Cine

'A ciegas': una fábula sobre la luz

'A ciegas' de Fernando Meirelles

Antonio Boñar

Los seres humanos somos profundamente ciegos, tanto como para herir con obstinada y retorcida miopía a quienes más nos quieren, a aquellos que nos aman. “Tienen ojos y no ven, tienen oídos y no oyen…”, leemos en la Biblia. En 1995 José Saramago publicaba la que posiblemente sea su novela más leída: Ensayo sobre la ceguera. Años después el realizador brasileño Fernando Meirelles, el mismo que había firmado la audaz y refrescante Ciudad de Dios (2002), trasladaría al cine aquel relato y nos presentaría A ciegas.

El paisaje de los ciegos está muerto, sepultado bajo la oscuridad más negra. La memoria de los ciegos no tiene colores, sus recuerdos están hechos del mismo material que se oculta en un aroma, una voz, una caricia o el sabor de un beso. En la novela de Saramago y en la fiel adaptación de Meirelles, los habitantes de una ciudad cualquiera comienzan a sucumbir a una extraña epidemia que abandona en los infectados una escalofriante y blanca ceguera. Los primeros afectados son hacinados en un siniestro hospital que, poco a poco, se va llenando con nuevos hombres y mujeres que llegan desquiciados, sin poder alcanzar a entender quien les ha robado la luz y porque han sido abruptamente expulsados de sus vidas normales para convertirse en unos seres apestados.

Esa enorme y sellada sala de hospital se transforma en su nuevo y opresivo universo. El instinto de supervivencia no entiende de perplejidades, y pronto se olvidan de añorar la luz y comienzan a organizarse. Surgen las tribus, los atavismos, los ritos, el comercio y las luchas de poder. Y se revelan las pasiones humanas, las de siempre, las que nos empujaron a salir de la caverna, aquellas que han escrito nuestra historia y nuestro errático o sublime devenir a través del tiempo, los pilares del alma: la capacidad para amar, odiar, crear, imaginar, destruir… Y en esa primigenia sociedad también hay espacio para un superhéroe, un tipo orondo que sabe mucho de la oscuridad porque ya era ciego de nacimiento. Es el primer sabio, el tuerto en el país de los ciegos. Es un mundo de proporciones bíblicas donde caben el bien y el mal. Y donde el mal parece ir ganando la batalla.

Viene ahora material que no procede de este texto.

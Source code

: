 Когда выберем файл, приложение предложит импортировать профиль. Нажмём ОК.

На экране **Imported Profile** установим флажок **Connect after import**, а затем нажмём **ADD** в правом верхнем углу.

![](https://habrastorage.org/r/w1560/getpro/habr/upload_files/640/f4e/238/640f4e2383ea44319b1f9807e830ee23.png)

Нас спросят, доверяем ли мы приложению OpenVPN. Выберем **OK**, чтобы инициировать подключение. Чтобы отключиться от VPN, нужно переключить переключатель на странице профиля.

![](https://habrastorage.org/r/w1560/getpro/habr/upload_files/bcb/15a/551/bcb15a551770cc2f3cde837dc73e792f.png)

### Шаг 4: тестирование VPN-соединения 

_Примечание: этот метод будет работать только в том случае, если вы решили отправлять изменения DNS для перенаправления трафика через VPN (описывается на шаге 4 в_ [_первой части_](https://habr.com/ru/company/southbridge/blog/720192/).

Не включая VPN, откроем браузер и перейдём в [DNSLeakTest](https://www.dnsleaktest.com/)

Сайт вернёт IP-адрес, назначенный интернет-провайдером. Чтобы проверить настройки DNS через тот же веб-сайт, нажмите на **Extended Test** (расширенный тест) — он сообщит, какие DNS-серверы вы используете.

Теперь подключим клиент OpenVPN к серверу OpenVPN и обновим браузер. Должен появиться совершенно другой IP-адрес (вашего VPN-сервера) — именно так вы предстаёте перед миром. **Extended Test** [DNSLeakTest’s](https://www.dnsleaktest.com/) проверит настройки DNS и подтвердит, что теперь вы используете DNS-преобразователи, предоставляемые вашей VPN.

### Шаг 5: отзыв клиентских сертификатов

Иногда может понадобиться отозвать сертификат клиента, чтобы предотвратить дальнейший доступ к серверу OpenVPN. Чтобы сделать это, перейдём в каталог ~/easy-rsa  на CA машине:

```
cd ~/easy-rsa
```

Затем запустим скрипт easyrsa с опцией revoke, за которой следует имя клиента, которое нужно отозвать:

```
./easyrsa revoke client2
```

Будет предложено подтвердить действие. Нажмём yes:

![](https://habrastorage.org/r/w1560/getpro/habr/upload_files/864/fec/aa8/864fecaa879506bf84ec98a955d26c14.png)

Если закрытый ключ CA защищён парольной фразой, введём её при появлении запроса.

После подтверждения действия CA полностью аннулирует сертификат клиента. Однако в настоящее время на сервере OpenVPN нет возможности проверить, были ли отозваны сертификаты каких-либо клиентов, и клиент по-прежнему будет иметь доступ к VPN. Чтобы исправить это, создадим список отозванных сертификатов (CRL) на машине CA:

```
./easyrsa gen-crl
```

Porque la locura comienza a extender su manto de paranoia sobre unos hombres desesperados y rendidos a la evidencia de saberse definitivamente olvidados, condenados a vivir dentro de su blanca alucinación, atrapados en el eco de su propio grito, abandonados a su suerte en un enorme ataúd lleno de voces y vacío de esperanza. Y llega la muerte. Pero también aparecen los primeros elegidos, los héroes. Y con ellos la mitología. Y se gestan los primeros versos de la épica. 

Y cuando los incautos moradores de ese microcosmos (ese reflejo diminuto y perversamente distorsionado de aquella otra civilización que parecía tan quieta dentro de sus certezas y rutinas cotidianas) ya casi se han adaptado con resignada inercia a la nueva realidad, un grupo de ellos descubre una salida, una grieta en las paredes que encerraban su pesadilla. Es la primera luz, el primer fuego, la primera libertad. Pero cuando salen a las calles y edificios que conformaban el paisaje de todos aquellos días que escribían sus vidas en el pasado, antes de que nada volviera a ser igual que antes, descubren con desoladora satisfacción que toda la humanidad respira igual que ellos, a ciegas. Eso, y la cálida caricia azul del cielo sobre su piel. 

Finalmente, ese ser supremo que nadie ha tenido el gusto de conocer (pero al que casi todos apelan para perpetrar sus más ruines y crueles fechorías o para explicar los más altos, bondadosos y sublimes actos de los hombres) se cansa de jugar a los dados. Y cuando cree que la lección con moraleja que se esconde dentro de esta especie de performance didáctica que se ha montado con sus criaturas ya ha quedado suficientemente clara, decide dar por terminado su delirante experimento. Y se hace la luz. 

Aunque no para todos, porque el personaje interpretado sobresalientemente (como siempre) por Julianne Moore, la única que podía ver cuando todos estaban ciegos, deja de hacerlo ahora. Y queda suspendida en el tiempo anómalo de su diferencia, en la naturaleza paradójica de su existencia. “Dentro de nosotros existe algo que no tiene nombre, y eso es lo que realmente somos”, escribió Saramago en su novela. Y posiblemente ella sea la única que sepa la respuesta que buscaba el escritor portugués. Porque ella es la fábula.